About the scene and clip:
The solo performer recounts dramatically the opening part of Igor’s heroic, but ill-omened and doomed, raid against the Kumans.
About the work:
The Russian Lay, or Song, of Igor’s Campaign, probably dates from the late 12th century. It tells of the tragically unsuccessful military campaign that Prince Igor of Novgorod-Seversk led against Turkic nomads, the Kumans, in 1185.
About the genre:
Despite the title “Lay” which is sometimes given it in translation, this unusual work is a blend of several genres: epic, tale, lament, and song.

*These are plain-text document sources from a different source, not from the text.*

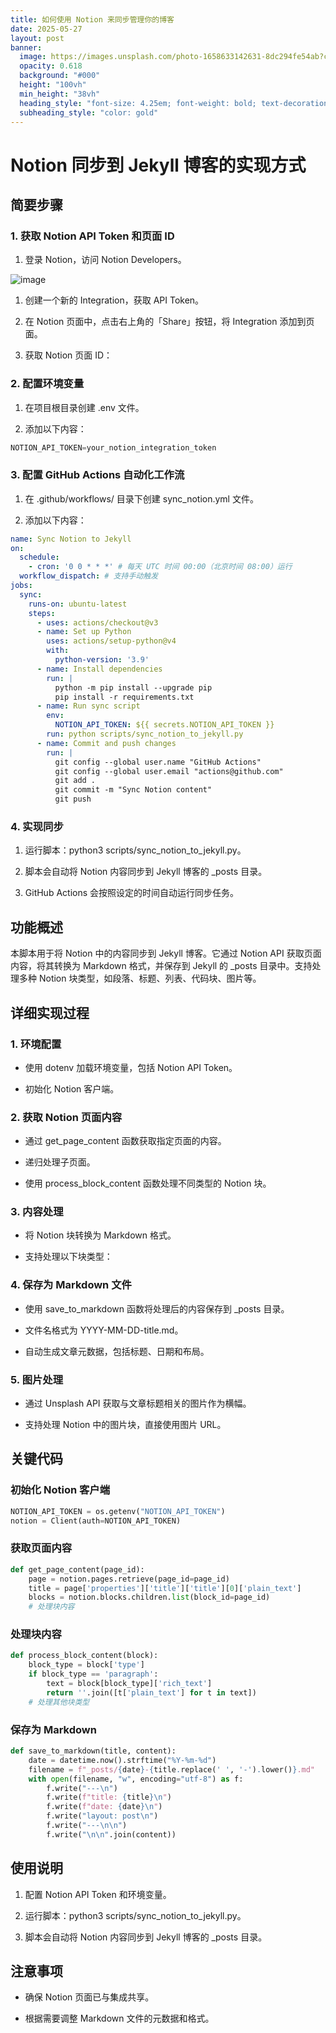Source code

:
 ```yaml
---
title: 如何使用 Notion 来同步管理你的博客
date: 2025-05-27
layout: post
banner:
  image: https://images.unsplash.com/photo-1658633142631-8dc294fe54ab?crop=entropy&cs=tinysrgb&fit=max&fm=jpg&ixid=M3w2OTIwMzJ8MHwxfHJhbmRvbXx8fHx8fHx8fDE3NDgzNDE0NTh8&ixlib=rb-4.1.0&q=80&w=1080
  opacity: 0.618
  background: "#000"
  height: "100vh"
  min_height: "38vh"
  heading_style: "font-size: 4.25em; font-weight: bold; text-decoration: underline"
  subheading_style: "color: gold"
---
```


# Notion 同步到 Jekyll 博客的实现方式

## 简要步骤

### 1. 获取 Notion API Token 和页面 ID

1. 登录 Notion，访问 Notion Developers。

![image](https://prod-files-secure.s3.us-west-2.amazonaws.com/a7a0cc5a-89b9-4cda-8686-1fba0ca52f40/d19c1afe-dea5-4312-9333-786b0ba83054/image.png?X-Amz-Algorithm=AWS4-HMAC-SHA256&X-Amz-Content-Sha256=UNSIGNED-PAYLOAD&X-Amz-Credential=ASIAZI2LB466Z4NILDGZ%2F20250527%2Fus-west-2%2Fs3%2Faws4_request&X-Amz-Date=20250527T102418Z&X-Amz-Expires=3600&X-Amz-Security-Token=IQoJb3JpZ2luX2VjEJH%2F%2F%2F%2F%2F%2F%2F%2F%2F%2FwEaCXVzLXdlc3QtMiJGMEQCIHrYtqt1obc0RitEJTCzItu0YSey9%2BBgK4IWDaTG7cf9AiAEyfHne0Asu6U93O68FotD26wydfHb1VZ9Z4iKPscZrir%2FAwhaEAAaDDYzNzQyMzE4MzgwNSIMfyECrw3jxwG0QuKLKtwD9PZCt%2F%2BesQSgPkChn7t6qH46w2lefZ1Ol9HdoZz795Dc2Sa2BFgt9NWrTwoYfQ6w796qhUD%2BX%2BxrYq6barheux2enFx6Ayp1%2F2pbifDorLz9pLexeCEfxTf9tARoGnaFL3CnCps0PtgDG%2BBRiT4ROa10G7BXXTAMMhEhasadWNi0C0z%2BGAitoTiOtOc84L1nqLYAFjLH%2BA5ZMEHucz8Occn%2FtXZiQ3D2gDL1C0QN%2FFstDkjKxSg5TB7wsXQCOPrYsu9sk8ExGeSQvP3qpCRFcf0dSlqc8gHYOCYmMpKn8puA6w3T%2B4u4E4e%2BHdrm8pj3FWyWZr8rfmXTzHA7rMk3Jsw9cz4zt49HGso2oeSiP9tJ%2Ba8mhX6h8qepTI9GFv%2FP%2FcH%2FbRgXd0%2FiOmRUQ2bSXhHlDsYBxdjyx6%2FI07nJF1IjNF34gdCPFtiNnp%2BDfVyPT%2BImEc7GPRq0S50SNn9P0q7VvqWnEcc9xec3WilydAbi%2B6en9YOsYwfJa58ZkUg%2FzV97YaRFW4z0ipJtJnwqNKU%2Bzip2kjuTbxyMCI429IkNQjtX8GqzZ0cyIhbtXZOv7B%2FBMOAzZuyQ7rNAwA%2FNrL%2FQpHgzCkogIYKziNrS3kpryzDjyHLhQuFMHBUw8IHWwQY6pgHJ6jY4%2BiQoSm7SZHEMwtMuZYrqGNRYRYml5FfUbs7T%2BUB%2FZ8T%2Fr5m2UoMrqy762%2FeyAqd0sKHaZyhnqBMii%2BJUBWcl6kwDW4aG1yGkk%2BE9myJBMNhCPWkLlouxYsNcB%2Ffm29hmD69HoYpumFJgjLXQyhG5eZ1qkvgMMrclD6yYywJ7O12LzU3U06Q%2Bcm0BOXstWRQFeJHrIg9qgt%2FYHG1oivcpAnu3&X-Amz-Signature=2bea7b80ce681ce46d4c5326ca346498e1b49fcbd885c57fe010f68c4a316c9c&X-Amz-SignedHeaders=host&x-id=GetObject)

1. 创建一个新的 Integration，获取 API Token。

1. 在 Notion 页面中，点击右上角的「Share」按钮，将 Integration 添加到页面。

1. 获取 Notion 页面 ID：


### 2. 配置环境变量

1. 在项目根目录创建 .env 文件。

1. 添加以下内容：

```javascript
NOTION_API_TOKEN=your_notion_integration_token
```

### 3. 配置 GitHub Actions 自动化工作流

1. 在 .github/workflows/ 目录下创建 sync_notion.yml 文件。

1. 添加以下内容：

```yaml
name: Sync Notion to Jekyll
on:
  schedule:
    - cron: '0 0 * * *' # 每天 UTC 时间 00:00（北京时间 08:00）运行
  workflow_dispatch: # 支持手动触发
jobs:
  sync:
    runs-on: ubuntu-latest
    steps:
      - uses: actions/checkout@v3
      - name: Set up Python
        uses: actions/setup-python@v4
        with:
          python-version: '3.9'
      - name: Install dependencies
        run: |
          python -m pip install --upgrade pip
          pip install -r requirements.txt
      - name: Run sync script
        env:
          NOTION_API_TOKEN: ${{ secrets.NOTION_API_TOKEN }}
        run: python scripts/sync_notion_to_jekyll.py
      - name: Commit and push changes
        run: |
          git config --global user.name "GitHub Actions"
          git config --global user.email "actions@github.com"
          git add .
          git commit -m "Sync Notion content"
          git push
```

### 4. 实现同步

1. 运行脚本：python3 scripts/sync_notion_to_jekyll.py。

1. 脚本会自动将 Notion 内容同步到 Jekyll 博客的 _posts 目录。

1. GitHub Actions 会按照设定的时间自动运行同步任务。

## 功能概述

本脚本用于将 Notion 中的内容同步到 Jekyll 博客。它通过 Notion API 获取页面内容，将其转换为 Markdown 格式，并保存到 Jekyll 的 _posts 目录中。支持处理多种 Notion 块类型，如段落、标题、列表、代码块、图片等。

## 详细实现过程

### 1. 环境配置

- 使用 dotenv 加载环境变量，包括 Notion API Token。

- 初始化 Notion 客户端。

### 2. 获取 Notion 页面内容

- 通过 get_page_content 函数获取指定页面的内容。

- 递归处理子页面。

- 使用 process_block_content 函数处理不同类型的 Notion 块。

### 3. 内容处理

- 将 Notion 块转换为 Markdown 格式。

- 支持处理以下块类型：


### 4. 保存为 Markdown 文件

- 使用 save_to_markdown 函数将处理后的内容保存到 _posts 目录。

- 文件名格式为 YYYY-MM-DD-title.md。

- 自动生成文章元数据，包括标题、日期和布局。

### 5. 图片处理

- 通过 Unsplash API 获取与文章标题相关的图片作为横幅。

- 支持处理 Notion 中的图片块，直接使用图片 URL。

## 关键代码

### 初始化 Notion 客户端

```python
NOTION_API_TOKEN = os.getenv("NOTION_API_TOKEN")
notion = Client(auth=NOTION_API_TOKEN)
```

### 获取页面内容

```python
def get_page_content(page_id):
    page = notion.pages.retrieve(page_id=page_id)
    title = page['properties']['title']['title'][0]['plain_text']
    blocks = notion.blocks.children.list(block_id=page_id)
    # 处理块内容
```

### 处理块内容

```python
def process_block_content(block):
    block_type = block['type']
    if block_type == 'paragraph':
        text = block[block_type]['rich_text']
        return ''.join([t['plain_text'] for t in text])
    # 处理其他块类型
```

### 保存为 Markdown

```python
def save_to_markdown(title, content):
    date = datetime.now().strftime("%Y-%m-%d")
    filename = f"_posts/{date}-{title.replace(' ', '-').lower()}.md"
    with open(filename, "w", encoding="utf-8") as f:
        f.write("---\n")
        f.write(f"title: {title}\n")
        f.write(f"date: {date}\n")
        f.write("layout: post\n")
        f.write("---\n\n")
        f.write("\n\n".join(content))
```

## 使用说明

1. 配置 Notion API Token 和环境变量。

1. 运行脚本：python3 scripts/sync_notion_to_jekyll.py。

1. 脚本会自动将 Notion 内容同步到 Jekyll 博客的 _posts 目录。

## 注意事项

- 确保 Notion 页面已与集成共享。

- 根据需要调整 Markdown 文件的元数据和格式。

The epic is an ancient genre and is found in almost every culture. It is a long heroic narrative which tells of war and great deeds. Epics are generally composed in verse, and sung from memory or improvised in performance by professional performers with instrumental accompaniment. These narratives are created from traditional elements, commonly without recourse to writing, by poets whose names are often unknown to us. Among the famous traditional epics are the Iliad and the Odyssey, attributed to Homer; the Anglo-Saxon Beowulf; and the Old French Song of Roland. Many known poets adopt epic forms and themes for their literary verse (such as Virgil in his Aeneid).
This story also belongs to the tale tradition. The tale, like the epic, is an ancient genre and one found everywhere in the world. Many tales are firmly rooted in oral tradition and are recited or told by amateur and professional storytellers and performers. Other tales are the work of literarily sophisticated authors and are often intended to be read aloud or silently from written texts. Some tales circulate separately, while others are part of collections, which may be set in complex frames (as in the case of Ovid’s Metamorphoses, Boccaccio’s Decameron and Chaucer’s Canterbury Tales). There are many sub-groups of tales with specific characteristics; see for example the “lai” and the “fabliau.”

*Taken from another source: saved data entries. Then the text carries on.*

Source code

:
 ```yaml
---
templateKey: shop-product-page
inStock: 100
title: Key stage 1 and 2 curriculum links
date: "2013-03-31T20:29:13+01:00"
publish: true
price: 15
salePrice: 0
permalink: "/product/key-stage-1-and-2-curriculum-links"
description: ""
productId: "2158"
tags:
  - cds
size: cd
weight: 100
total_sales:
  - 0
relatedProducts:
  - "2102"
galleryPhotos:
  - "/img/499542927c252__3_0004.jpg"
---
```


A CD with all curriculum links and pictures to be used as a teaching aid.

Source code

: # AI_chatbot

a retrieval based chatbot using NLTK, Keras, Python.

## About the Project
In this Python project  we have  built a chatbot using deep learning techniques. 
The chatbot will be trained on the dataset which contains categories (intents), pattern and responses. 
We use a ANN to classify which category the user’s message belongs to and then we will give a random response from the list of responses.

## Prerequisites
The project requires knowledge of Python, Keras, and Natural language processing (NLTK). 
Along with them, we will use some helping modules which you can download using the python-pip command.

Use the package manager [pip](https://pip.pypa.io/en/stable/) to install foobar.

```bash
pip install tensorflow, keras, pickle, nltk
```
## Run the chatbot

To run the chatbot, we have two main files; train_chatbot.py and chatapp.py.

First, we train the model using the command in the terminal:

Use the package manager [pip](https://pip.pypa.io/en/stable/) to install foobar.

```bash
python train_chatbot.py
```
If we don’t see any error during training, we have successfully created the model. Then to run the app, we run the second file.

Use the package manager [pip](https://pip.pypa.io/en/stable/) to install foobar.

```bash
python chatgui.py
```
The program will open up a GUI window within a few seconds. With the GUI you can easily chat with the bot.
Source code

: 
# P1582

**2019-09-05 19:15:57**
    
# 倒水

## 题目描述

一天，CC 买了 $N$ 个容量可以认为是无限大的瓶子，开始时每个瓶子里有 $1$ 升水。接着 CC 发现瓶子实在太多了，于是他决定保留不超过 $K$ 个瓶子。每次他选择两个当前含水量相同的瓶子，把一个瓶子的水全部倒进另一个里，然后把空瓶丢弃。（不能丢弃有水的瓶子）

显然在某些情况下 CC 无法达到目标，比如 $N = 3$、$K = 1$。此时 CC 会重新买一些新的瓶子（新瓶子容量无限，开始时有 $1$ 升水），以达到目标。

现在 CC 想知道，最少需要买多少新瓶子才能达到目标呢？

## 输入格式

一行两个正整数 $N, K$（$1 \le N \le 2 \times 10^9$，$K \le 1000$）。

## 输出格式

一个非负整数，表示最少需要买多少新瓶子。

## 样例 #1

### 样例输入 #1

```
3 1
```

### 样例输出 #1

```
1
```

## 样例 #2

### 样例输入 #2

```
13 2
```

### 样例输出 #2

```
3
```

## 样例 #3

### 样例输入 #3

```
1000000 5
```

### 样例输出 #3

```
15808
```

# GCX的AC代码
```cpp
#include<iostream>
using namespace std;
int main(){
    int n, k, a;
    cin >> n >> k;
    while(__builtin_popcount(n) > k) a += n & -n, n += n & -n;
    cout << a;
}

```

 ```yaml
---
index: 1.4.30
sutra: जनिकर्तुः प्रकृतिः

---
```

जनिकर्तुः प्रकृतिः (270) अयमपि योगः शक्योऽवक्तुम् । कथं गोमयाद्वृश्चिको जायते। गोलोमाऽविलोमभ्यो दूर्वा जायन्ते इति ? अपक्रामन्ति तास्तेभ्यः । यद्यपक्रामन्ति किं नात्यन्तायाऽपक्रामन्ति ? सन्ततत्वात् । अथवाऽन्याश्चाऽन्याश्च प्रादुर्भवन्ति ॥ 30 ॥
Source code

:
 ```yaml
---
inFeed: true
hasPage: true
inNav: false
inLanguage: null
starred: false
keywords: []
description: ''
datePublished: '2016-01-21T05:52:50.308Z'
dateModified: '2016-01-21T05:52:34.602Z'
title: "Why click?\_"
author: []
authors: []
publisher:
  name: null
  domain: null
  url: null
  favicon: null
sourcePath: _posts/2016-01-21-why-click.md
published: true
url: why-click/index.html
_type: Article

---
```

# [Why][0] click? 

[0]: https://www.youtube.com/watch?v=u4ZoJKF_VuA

About the edition/translation:
Medieval Russia’s Epics Chronicles, and Tales, ed. Serge A. Zenkovsky, New York, Dutton, 1973, rev. ed., pp. 170ff. Original text: One edition of this frequently-edited text is in Dmitry S. Likhachev,Literaturnye pamiatniki, Moscow-Leningrad, 1950.

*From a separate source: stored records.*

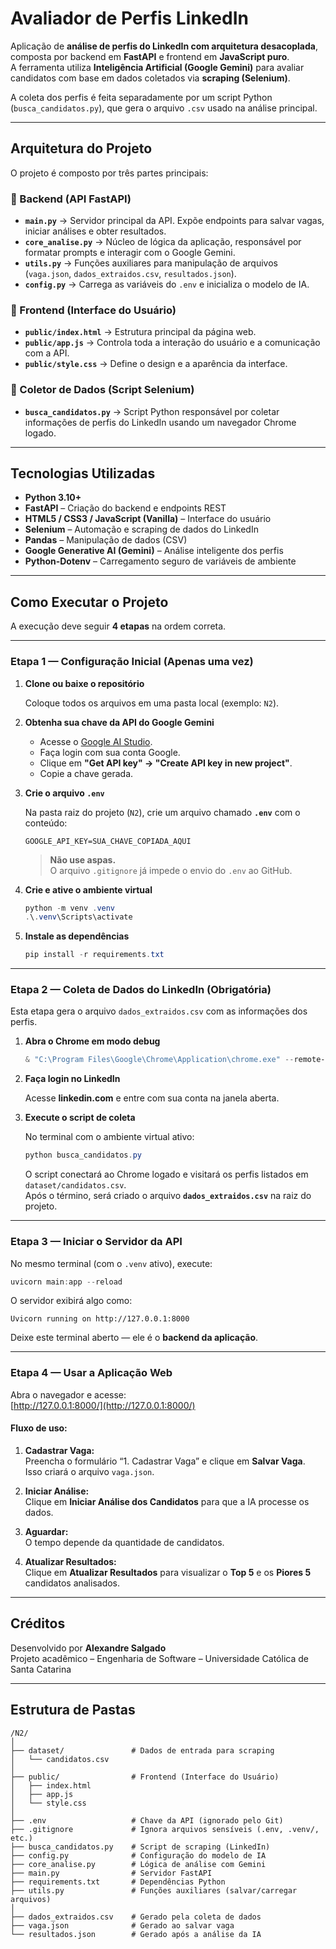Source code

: # Avaliador de Perfis LinkedIn 

Aplicação de **análise de perfis do LinkedIn com arquitetura desacoplada**, composta por backend em **FastAPI** e frontend em **JavaScript puro**.  
A ferramenta utiliza **Inteligência Artificial (Google Gemini)** para avaliar candidatos com base em dados coletados via **scraping (Selenium)**.

A coleta dos perfis é feita separadamente por um script Python (`busca_candidatos.py`), que gera o arquivo `.csv` usado na análise principal.

---

## Arquitetura do Projeto

O projeto é composto por três partes principais:

### 🔹 Backend (API FastAPI)
- **`main.py`** → Servidor principal da API. Expõe endpoints para salvar vagas, iniciar análises e obter resultados.  
- **`core_analise.py`** → Núcleo de lógica da aplicação, responsável por formatar prompts e interagir com o Google Gemini.  
- **`utils.py`** → Funções auxiliares para manipulação de arquivos (`vaga.json`, `dados_extraidos.csv`, `resultados.json`).  
- **`config.py`** → Carrega as variáveis do `.env` e inicializa o modelo de IA.  

### 🔹 Frontend (Interface do Usuário)
- **`public/index.html`** → Estrutura principal da página web.  
- **`public/app.js`** → Controla toda a interação do usuário e a comunicação com a API.  
- **`public/style.css`** → Define o design e a aparência da interface.  

### 🔹 Coletor de Dados (Script Selenium)
- **`busca_candidatos.py`** → Script Python responsável por coletar informações de perfis do LinkedIn usando um navegador Chrome logado.

---

## Tecnologias Utilizadas

- **Python 3.10+**
- **FastAPI** – Criação do backend e endpoints REST    
- **HTML5 / CSS3 / JavaScript (Vanilla)** – Interface do usuário  
- **Selenium** – Automação e scraping de dados do LinkedIn  
- **Pandas** – Manipulação de dados (CSV)  
- **Google Generative AI (Gemini)** – Análise inteligente dos perfis  
- **Python-Dotenv** – Carregamento seguro de variáveis de ambiente  

---

## Como Executar o Projeto

A execução deve seguir **4 etapas** na ordem correta.

---

### Etapa 1 — Configuração Inicial (Apenas uma vez)

1. **Clone ou baixe o repositório**

   Coloque todos os arquivos em uma pasta local (exemplo: `N2`).

2. **Obtenha sua chave da API do Google Gemini**

   - Acesse o [Google AI Studio](https://aistudio.google.com/).  
   - Faça login com sua conta Google.  
   - Clique em **"Get API key" → "Create API key in new project"**.  
   - Copie a chave gerada.

3. **Crie o arquivo `.env`**

   Na pasta raiz do projeto (`N2`), crie um arquivo chamado **`.env`** com o conteúdo:

   ```
   GOOGLE_API_KEY=SUA_CHAVE_COPIADA_AQUI
   ```

   > **Não use aspas.**  
   > O arquivo `.gitignore` já impede o envio do `.env` ao GitHub.

4. **Crie e ative o ambiente virtual**

   ```powershell
   python -m venv .venv
   .\.venv\Scripts\activate
   ```

5. **Instale as dependências**

   ```powershell
   pip install -r requirements.txt
   ```

---

### Etapa 2 — Coleta de Dados do LinkedIn (Obrigatória)

Esta etapa gera o arquivo `dados_extraidos.csv` com as informações dos perfis.

1. **Abra o Chrome em modo debug**

   ```powershell
   & "C:\Program Files\Google\Chrome\Application\chrome.exe" --remote-debugging-port=9222 --user-data-dir="C:\ChromeDebug"
   ```

2. **Faça login no LinkedIn**

   Acesse **linkedin.com** e entre com sua conta na janela aberta.

3. **Execute o script de coleta**

   No terminal com o ambiente virtual ativo:

   ```powershell
   python busca_candidatos.py
   ```

   O script conectará ao Chrome logado e visitará os perfis listados em `dataset/candidatos.csv`.  
   Após o término, será criado o arquivo **`dados_extraidos.csv`** na raiz do projeto.

---

### Etapa 3 — Iniciar o Servidor da API

No mesmo terminal (com o `.venv` ativo), execute:

```powershell
uvicorn main:app --reload
```

O servidor exibirá algo como:
```
Uvicorn running on http://127.0.0.1:8000
```

Deixe este terminal aberto — ele é o **backend da aplicação**.

---

### Etapa 4 — Usar a Aplicação Web

Abra o navegador e acesse:  
 [http://127.0.0.1:8000/](http://127.0.0.1:8000/)

#### Fluxo de uso:
1. **Cadastrar Vaga:**  
   Preencha o formulário “1. Cadastrar Vaga” e clique em **Salvar Vaga**.  
   Isso criará o arquivo `vaga.json`.

2. **Iniciar Análise:**  
   Clique em **Iniciar Análise dos Candidatos** para que a IA processe os dados.

3. **Aguardar:**  
   O tempo depende da quantidade de candidatos.

4. **Atualizar Resultados:**  
   Clique em **Atualizar Resultados** para visualizar o **Top 5** e os **Piores 5** candidatos analisados.

---

## Créditos

Desenvolvido por **Alexandre Salgado**  
Projeto acadêmico – Engenharia de Software – Universidade Católica de Santa Catarina

---

## Estrutura de Pastas

```
/N2/
│
├── dataset/               # Dados de entrada para scraping
│   └── candidatos.csv
│
├── public/                # Frontend (Interface do Usuário)
│   ├── index.html
│   ├── app.js
│   └── style.css
│
├── .env                   # Chave da API (ignorado pelo Git)
├── .gitignore             # Ignora arquivos sensíveis (.env, .venv/, etc.)
├── busca_candidatos.py    # Script de scraping (LinkedIn)
├── config.py              # Configuração do modelo de IA
├── core_analise.py        # Lógica de análise com Gemini
├── main.py                # Servidor FastAPI
├── requirements.txt       # Dependências Python
├── utils.py               # Funções auxiliares (salvar/carregar arquivos)
│
├── dados_extraidos.csv    # Gerado pela coleta de dados
├── vaga.json              # Gerado ao salvar vaga
└── resultados.json        # Gerado após a análise da IA
```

About the performer/ensemble:
Nick Robbins is a Drama student in The Meisner Studio at New York University’s Tisch School of the Arts (2005).
About the production:
This performance was created for an Independent Study with Prof. Timmie (E.B.) Vitz in fall 2005; it was a final performance for the course, and was videoed in December 2005 at the Maison Française of New York University by Nick Spangler.